Information given →
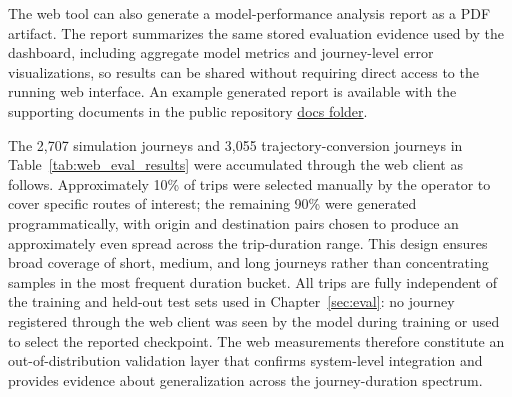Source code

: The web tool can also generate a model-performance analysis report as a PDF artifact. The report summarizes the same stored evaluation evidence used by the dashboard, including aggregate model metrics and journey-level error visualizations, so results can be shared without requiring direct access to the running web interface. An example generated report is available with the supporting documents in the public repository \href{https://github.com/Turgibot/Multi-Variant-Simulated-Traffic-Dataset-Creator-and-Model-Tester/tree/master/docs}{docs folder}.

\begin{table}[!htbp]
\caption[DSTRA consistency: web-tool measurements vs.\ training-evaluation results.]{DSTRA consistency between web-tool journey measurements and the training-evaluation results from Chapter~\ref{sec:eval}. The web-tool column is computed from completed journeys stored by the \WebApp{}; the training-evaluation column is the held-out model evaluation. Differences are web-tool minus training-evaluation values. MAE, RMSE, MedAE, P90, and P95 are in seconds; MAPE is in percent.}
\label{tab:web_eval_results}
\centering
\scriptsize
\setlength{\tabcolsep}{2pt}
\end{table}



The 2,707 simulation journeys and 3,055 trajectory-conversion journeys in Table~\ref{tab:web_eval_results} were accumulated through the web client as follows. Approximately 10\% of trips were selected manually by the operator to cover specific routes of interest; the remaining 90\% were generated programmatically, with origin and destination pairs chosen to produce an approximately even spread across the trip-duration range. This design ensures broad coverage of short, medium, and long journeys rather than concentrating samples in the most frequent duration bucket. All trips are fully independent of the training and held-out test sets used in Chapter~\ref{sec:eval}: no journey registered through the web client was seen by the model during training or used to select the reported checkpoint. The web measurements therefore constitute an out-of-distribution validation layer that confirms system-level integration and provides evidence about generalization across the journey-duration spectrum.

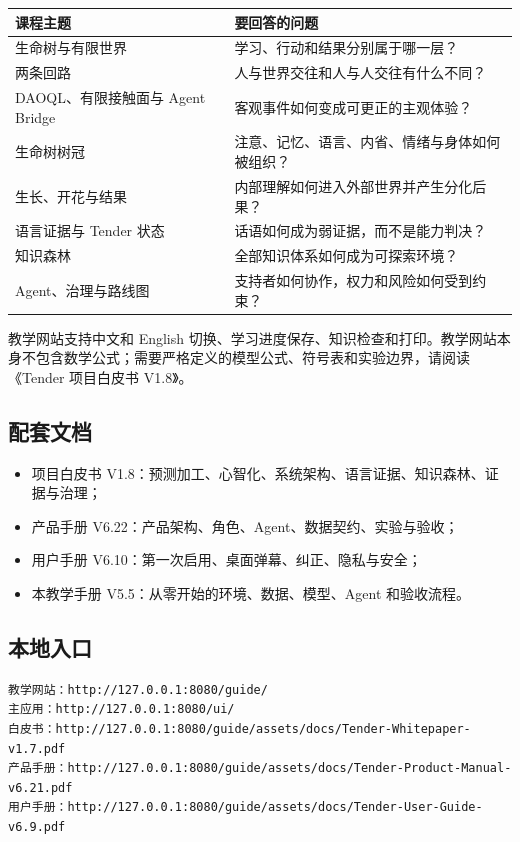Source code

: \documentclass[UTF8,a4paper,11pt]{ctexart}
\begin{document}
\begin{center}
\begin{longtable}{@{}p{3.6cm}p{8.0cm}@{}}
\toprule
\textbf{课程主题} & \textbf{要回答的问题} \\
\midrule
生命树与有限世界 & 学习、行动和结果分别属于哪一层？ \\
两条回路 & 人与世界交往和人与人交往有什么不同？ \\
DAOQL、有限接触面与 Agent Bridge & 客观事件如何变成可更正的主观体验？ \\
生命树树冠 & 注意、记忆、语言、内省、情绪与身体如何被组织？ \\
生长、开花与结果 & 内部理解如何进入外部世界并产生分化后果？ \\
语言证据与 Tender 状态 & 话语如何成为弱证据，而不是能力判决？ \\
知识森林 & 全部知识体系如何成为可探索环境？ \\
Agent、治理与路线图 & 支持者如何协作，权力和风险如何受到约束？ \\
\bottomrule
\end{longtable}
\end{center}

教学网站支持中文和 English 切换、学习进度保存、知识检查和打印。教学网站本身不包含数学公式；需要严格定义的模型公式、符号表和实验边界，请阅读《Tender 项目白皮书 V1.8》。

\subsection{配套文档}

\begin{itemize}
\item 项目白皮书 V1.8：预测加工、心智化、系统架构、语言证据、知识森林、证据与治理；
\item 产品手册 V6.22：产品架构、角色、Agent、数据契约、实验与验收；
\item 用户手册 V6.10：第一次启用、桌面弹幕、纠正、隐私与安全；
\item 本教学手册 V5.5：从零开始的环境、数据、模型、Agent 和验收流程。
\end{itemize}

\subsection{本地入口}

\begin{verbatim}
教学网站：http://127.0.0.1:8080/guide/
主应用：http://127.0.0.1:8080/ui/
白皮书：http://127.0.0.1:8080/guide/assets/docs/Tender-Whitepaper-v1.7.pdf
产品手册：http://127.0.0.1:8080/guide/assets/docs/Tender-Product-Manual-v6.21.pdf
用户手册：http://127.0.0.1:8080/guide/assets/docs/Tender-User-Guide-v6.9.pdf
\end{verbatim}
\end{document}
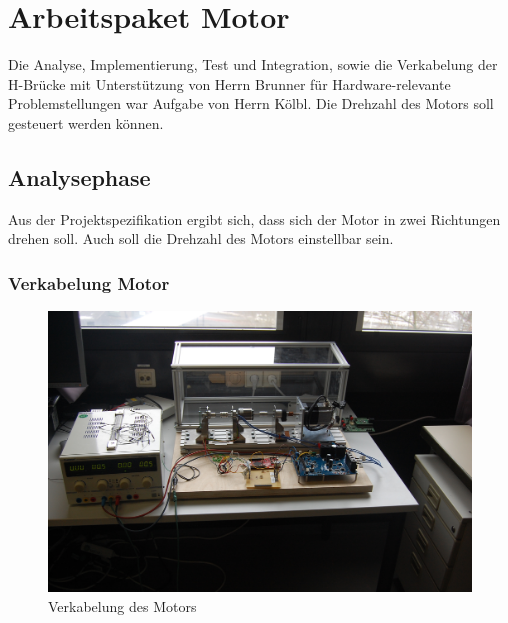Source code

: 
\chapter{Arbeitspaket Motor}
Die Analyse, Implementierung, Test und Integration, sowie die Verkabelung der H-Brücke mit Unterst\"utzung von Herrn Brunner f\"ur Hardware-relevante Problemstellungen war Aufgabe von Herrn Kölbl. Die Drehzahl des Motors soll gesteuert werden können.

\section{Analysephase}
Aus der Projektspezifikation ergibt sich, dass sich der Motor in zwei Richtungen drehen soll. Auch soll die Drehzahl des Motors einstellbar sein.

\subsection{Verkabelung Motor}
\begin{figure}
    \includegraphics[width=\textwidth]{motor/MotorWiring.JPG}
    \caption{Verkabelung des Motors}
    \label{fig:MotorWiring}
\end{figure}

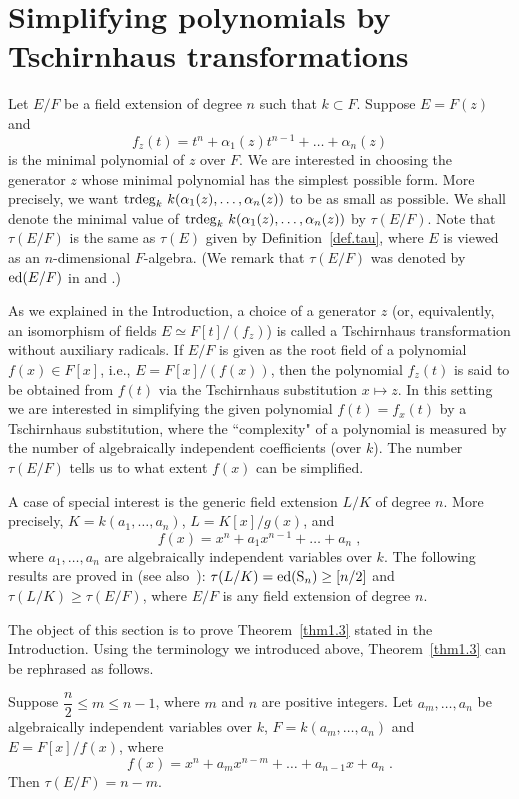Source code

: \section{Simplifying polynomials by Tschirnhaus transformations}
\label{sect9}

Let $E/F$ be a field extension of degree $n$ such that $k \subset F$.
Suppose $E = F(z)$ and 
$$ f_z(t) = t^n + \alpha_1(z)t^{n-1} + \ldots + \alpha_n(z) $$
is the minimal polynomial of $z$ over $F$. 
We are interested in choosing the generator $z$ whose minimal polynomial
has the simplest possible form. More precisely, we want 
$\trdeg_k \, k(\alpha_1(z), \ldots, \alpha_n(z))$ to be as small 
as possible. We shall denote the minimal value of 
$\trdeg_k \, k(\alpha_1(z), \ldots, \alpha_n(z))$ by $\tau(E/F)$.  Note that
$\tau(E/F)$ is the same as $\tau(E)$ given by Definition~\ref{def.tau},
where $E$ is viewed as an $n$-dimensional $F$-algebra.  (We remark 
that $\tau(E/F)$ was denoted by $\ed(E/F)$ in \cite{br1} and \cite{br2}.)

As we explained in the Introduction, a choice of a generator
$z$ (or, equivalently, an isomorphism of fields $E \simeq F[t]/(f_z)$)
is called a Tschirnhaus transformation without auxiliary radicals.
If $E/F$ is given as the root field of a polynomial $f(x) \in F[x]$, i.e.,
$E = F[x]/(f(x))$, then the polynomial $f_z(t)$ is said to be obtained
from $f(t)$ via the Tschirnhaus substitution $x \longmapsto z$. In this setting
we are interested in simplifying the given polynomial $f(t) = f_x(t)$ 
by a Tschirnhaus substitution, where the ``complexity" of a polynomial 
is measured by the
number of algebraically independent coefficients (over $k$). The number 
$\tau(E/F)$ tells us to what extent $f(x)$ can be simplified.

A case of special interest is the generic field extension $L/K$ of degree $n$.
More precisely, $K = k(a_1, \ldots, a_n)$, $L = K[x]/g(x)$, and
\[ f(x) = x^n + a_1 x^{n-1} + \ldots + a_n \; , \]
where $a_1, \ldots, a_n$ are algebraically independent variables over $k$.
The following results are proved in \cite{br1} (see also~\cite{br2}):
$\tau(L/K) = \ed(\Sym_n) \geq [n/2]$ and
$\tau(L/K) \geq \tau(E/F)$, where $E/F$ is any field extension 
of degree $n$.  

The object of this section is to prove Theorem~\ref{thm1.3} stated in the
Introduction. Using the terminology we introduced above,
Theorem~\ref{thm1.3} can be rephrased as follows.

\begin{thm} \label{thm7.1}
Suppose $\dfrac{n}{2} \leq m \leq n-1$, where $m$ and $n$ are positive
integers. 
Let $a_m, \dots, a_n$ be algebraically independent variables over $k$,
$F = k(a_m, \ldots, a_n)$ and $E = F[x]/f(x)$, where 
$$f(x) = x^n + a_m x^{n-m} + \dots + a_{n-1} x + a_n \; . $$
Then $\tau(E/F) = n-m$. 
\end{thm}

Exercise prompt → Tally the lines of the material that include "More". Only the total should be given.

Written answer → 2